Ringer planen Ausbau der Ringerhalle

Die Ringerhalle in Markneukirchen platzt aus allen Nähten: Es herrscht Hochbetrieb - von Bambini-Training, über das reguläre Ringertraining, bis hin zu den Sportstunden der Alten Athleten.

Von Jörg Richter

Markneukirchen -  Zudem gibt es eine stark anwachsende Kraftsportabteilung beim AVG und auch die "Freikämpfer" siedelten sich bei den Ringern an. "Nicht zuletzt hat die Saunagruppe großen Zuspruch und auch eine Gruppe vom Bundesgrenzschutz mietete sich auf der Mattenfläche ein", sagt der AVG-Vorsitzende Jens Berndt, der alles koordiniert, sodass auch jeder seinen Platz im Trainingsablauf bekommt. 
"Doch auch wenn sich das Training in der Ringerhalle und im Kraftraum gut verteilen lässt, so entstehen vor allem in der viel zu kleinen Umkleidekabine immer wieder Stauzeiten", werden die Sanitärräume dem Ansturm aus Sicht des AVG-Vorsitzenden längst nicht mehr gerecht.

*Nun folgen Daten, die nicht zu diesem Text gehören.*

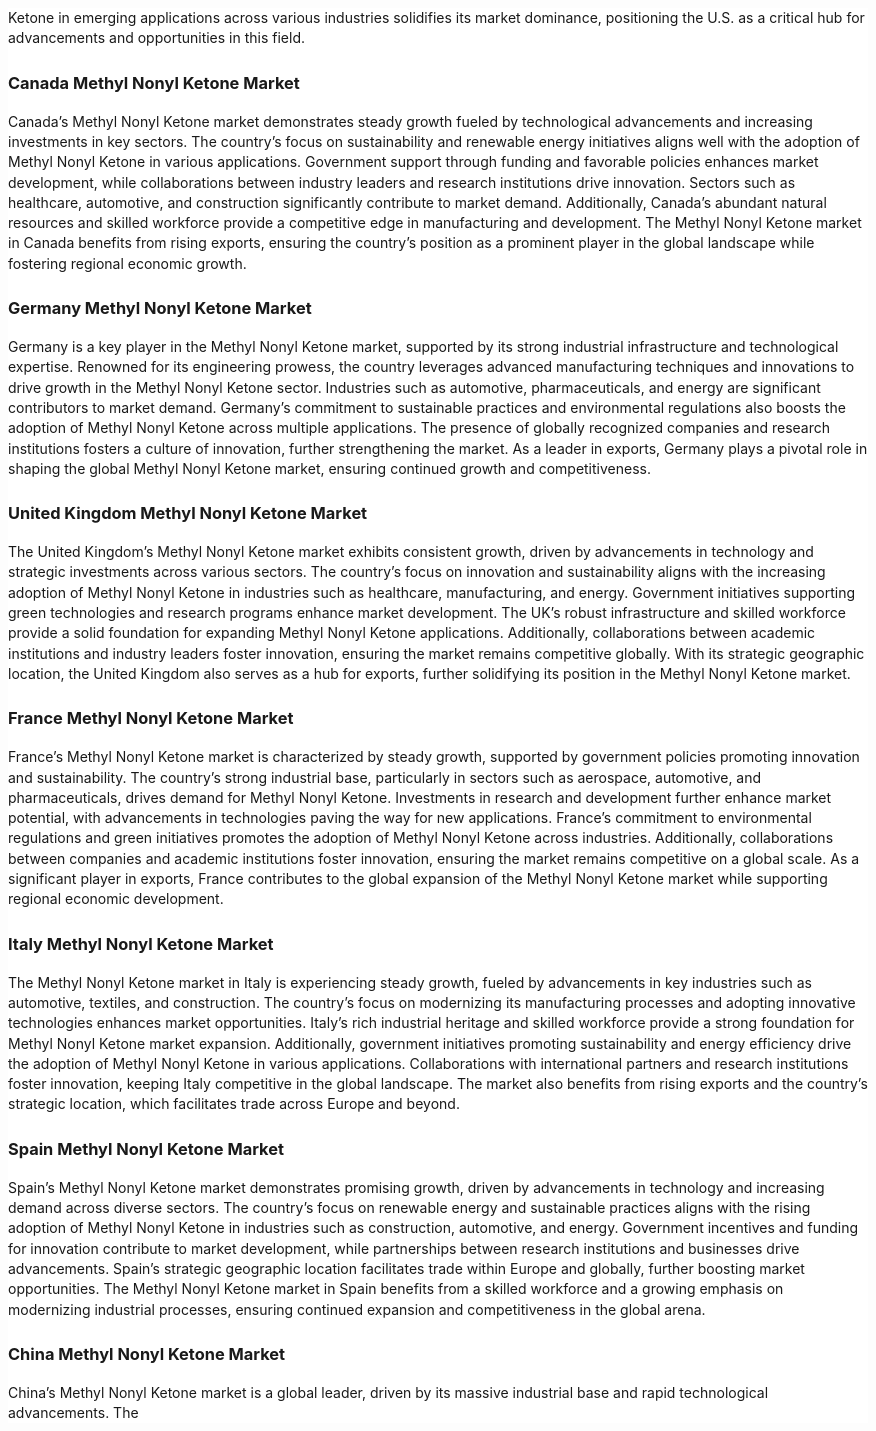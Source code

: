 Ketone in emerging applications across various industries solidifies its market dominance, positioning the U.S. as a critical hub for advancements and opportunities in this field.</p><h3>Canada Methyl Nonyl Ketone Market</h3><p>Canada&rsquo;s Methyl Nonyl Ketone market demonstrates steady growth fueled by technological advancements and increasing investments in key sectors. The country&rsquo;s focus on sustainability and renewable energy initiatives aligns well with the adoption of Methyl Nonyl Ketone in various applications. Government support through funding and favorable policies enhances market development, while collaborations between industry leaders and research institutions drive innovation. Sectors such as healthcare, automotive, and construction significantly contribute to market demand. Additionally, Canada&rsquo;s abundant natural resources and skilled workforce provide a competitive edge in manufacturing and development. The Methyl Nonyl Ketone market in Canada benefits from rising exports, ensuring the country&rsquo;s position as a prominent player in the global landscape while fostering regional economic growth.</p><h3>Germany Methyl Nonyl Ketone Market</h3><p>Germany is a key player in the Methyl Nonyl Ketone market, supported by its strong industrial infrastructure and technological expertise. Renowned for its engineering prowess, the country leverages advanced manufacturing techniques and innovations to drive growth in the Methyl Nonyl Ketone sector. Industries such as automotive, pharmaceuticals, and energy are significant contributors to market demand. Germany&rsquo;s commitment to sustainable practices and environmental regulations also boosts the adoption of Methyl Nonyl Ketone across multiple applications. The presence of globally recognized companies and research institutions fosters a culture of innovation, further strengthening the market. As a leader in exports, Germany plays a pivotal role in shaping the global Methyl Nonyl Ketone market, ensuring continued growth and competitiveness.</p><h3>United Kingdom Methyl Nonyl Ketone Market</h3><p>The United Kingdom&rsquo;s Methyl Nonyl Ketone market exhibits consistent growth, driven by advancements in technology and strategic investments across various sectors. The country&rsquo;s focus on innovation and sustainability aligns with the increasing adoption of Methyl Nonyl Ketone in industries such as healthcare, manufacturing, and energy. Government initiatives supporting green technologies and research programs enhance market development. The UK&rsquo;s robust infrastructure and skilled workforce provide a solid foundation for expanding Methyl Nonyl Ketone applications. Additionally, collaborations between academic institutions and industry leaders foster innovation, ensuring the market remains competitive globally. With its strategic geographic location, the United Kingdom also serves as a hub for exports, further solidifying its position in the Methyl Nonyl Ketone market.</p><h3>France Methyl Nonyl Ketone Market</h3><p>France&rsquo;s Methyl Nonyl Ketone market is characterized by steady growth, supported by government policies promoting innovation and sustainability. The country&rsquo;s strong industrial base, particularly in sectors such as aerospace, automotive, and pharmaceuticals, drives demand for Methyl Nonyl Ketone. Investments in research and development further enhance market potential, with advancements in technologies paving the way for new applications. France&rsquo;s commitment to environmental regulations and green initiatives promotes the adoption of Methyl Nonyl Ketone across industries. Additionally, collaborations between companies and academic institutions foster innovation, ensuring the market remains competitive on a global scale. As a significant player in exports, France contributes to the global expansion of the Methyl Nonyl Ketone market while supporting regional economic development.</p><h3>Italy Methyl Nonyl Ketone Market</h3><p>The Methyl Nonyl Ketone market in Italy is experiencing steady growth, fueled by advancements in key industries such as automotive, textiles, and construction. The country&rsquo;s focus on modernizing its manufacturing processes and adopting innovative technologies enhances market opportunities. Italy&rsquo;s rich industrial heritage and skilled workforce provide a strong foundation for Methyl Nonyl Ketone market expansion. Additionally, government initiatives promoting sustainability and energy efficiency drive the adoption of Methyl Nonyl Ketone in various applications. Collaborations with international partners and research institutions foster innovation, keeping Italy competitive in the global landscape. The market also benefits from rising exports and the country&rsquo;s strategic location, which facilitates trade across Europe and beyond.</p><h3>Spain Methyl Nonyl Ketone Market</h3><p>Spain&rsquo;s Methyl Nonyl Ketone market demonstrates promising growth, driven by advancements in technology and increasing demand across diverse sectors. The country&rsquo;s focus on renewable energy and sustainable practices aligns with the rising adoption of Methyl Nonyl Ketone in industries such as construction, automotive, and energy. Government incentives and funding for innovation contribute to market development, while partnerships between research institutions and businesses drive advancements. Spain&rsquo;s strategic geographic location facilitates trade within Europe and globally, further boosting market opportunities. The Methyl Nonyl Ketone market in Spain benefits from a skilled workforce and a growing emphasis on modernizing industrial processes, ensuring continued expansion and competitiveness in the global arena.</p><h3>China Methyl Nonyl Ketone Market</h3><p>China&rsquo;s Methyl Nonyl Ketone market is a global leader, driven by its massive industrial base and rapid technological advancements. The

Mitunter muss sich auch gestaffelt umgekleidet werden, da es keinen gesonderten Umkleideraum für Mädchen und Frauen gibt. 
"Als die Ringerhalle 1966 gebaut wurde, war an weiblichen Ringkampf noch gar nicht zu denken", lacht Jens Berndt, der nun diesen Ansprüchen gerecht werden muss, zudem selbst bei Punktkämpfen oftmals Kampfrichterinnen nach Markneukirchen kommen, denen ein separater Umkleideraum laut Statuten des Deutschen Ringer-Bundes zugewiesen werden muss.
"Die Pläne zum Ausbau der Ringerhalle liegen schon länger in der Schublade, ein neuer Sanitärtrakt, getrennte Umkleideräume, aber auch Geräteräume werden dringend benötigt", beklagt auch der AVG-Vize Jörg Guttmann den fehlenden Platz.
Der soll nun geschaffen werden. "Die Erweiterung der Anlage ist geplant, die Finanzierung steht", so Jens Berndt, der auch gleich den Baustart verkündete. "Bis Oktober 2020 wollen wir fertig sein, so das Fernziel zum Start der übernächsten Saison der Mannschaftsmeisterschaft. "Die Finanzierung läuft über ein Leaderprogramm (und den entsprechenden Fördermitteln), mit dem Projekte aus ländlichen Regionen gefördert werden. "In diesem Zuge wird dann auch die Heizung saniert, die im vergangenen Jahr, mit Beginn der kalten Tage ausfiel. "Über 10(000 Euro kamen an Spenden rein, die über Crowdfunding gesammelt wurden", ist Jörg Guttmann stolz auf die vielen Unterstützerin der Region.
"Mit den neuen Räumen werden wir dem Ansturm gerecht", hofft Jens Berndt, nach dem Um- und Ausbau der neuen Trainings- und Wettkampfarena - und der nun anstehenden Erweiterung der Räume, dann für viele Jahre den Trainingsbetrieb ungestört und ohne Baulärm fortsetzen zu können.
"Wir haben uns das anspruchsvolle Ziel gestellt, bis zum Beginn der neuen Wettkampfsaison mit dem Rohbau so weit zu sein, dass wir unsere Wettkämpfe, die voraussichtlich am 31. August beginnen, wie gewohnt austragen können", erklärt Jens Berndt und ergänzt: "Einen weiteren Schritt in der Umsetzung unseres anspruchsvollen Bauvorhabens und dessen Finanzierung haben wir mit dem Projekt ,99 Funken - Crowdfunding" der Sparkasse Vogtland verwirklicht." 
Dem Aufruf "Lieber brühwarm als arschkalt" für eine neue Heizungsanlage folgten den Angaben zufolge immerhin 85 Unterstützer und haben 8115 Euro gespendet. Dazu kommen noch 2505 Euro aus dem Spendentopf der Sparkasse. Damit wurde das gesteckte Ziel, 10 400 Euro mit Hilfe dieser Plattform zu generieren, erreicht und überboten. 
Mit einem ersten Arbeitseinsatz wurde Baufreiheit geschaffen, die Werbeflächen und der Zaun abgebaut. Durch die Tiefbaufirma Werner aus Breitenfeld wurden erste Probeschachtungen vorgenommen, um festzustellen, wie der Baugrund beschaffen ist. "Wir werden dann die entsprechenden Schachtarbeiten durchführen lassen, damit die Bodenplatte hergestellt werden kann und die Firma Adorfer Bau GmbH mit dem Rohbau beginnen kann", sind die weiteren Schritte bei der Erweiterung der Räumlichkeiten bereits geplant.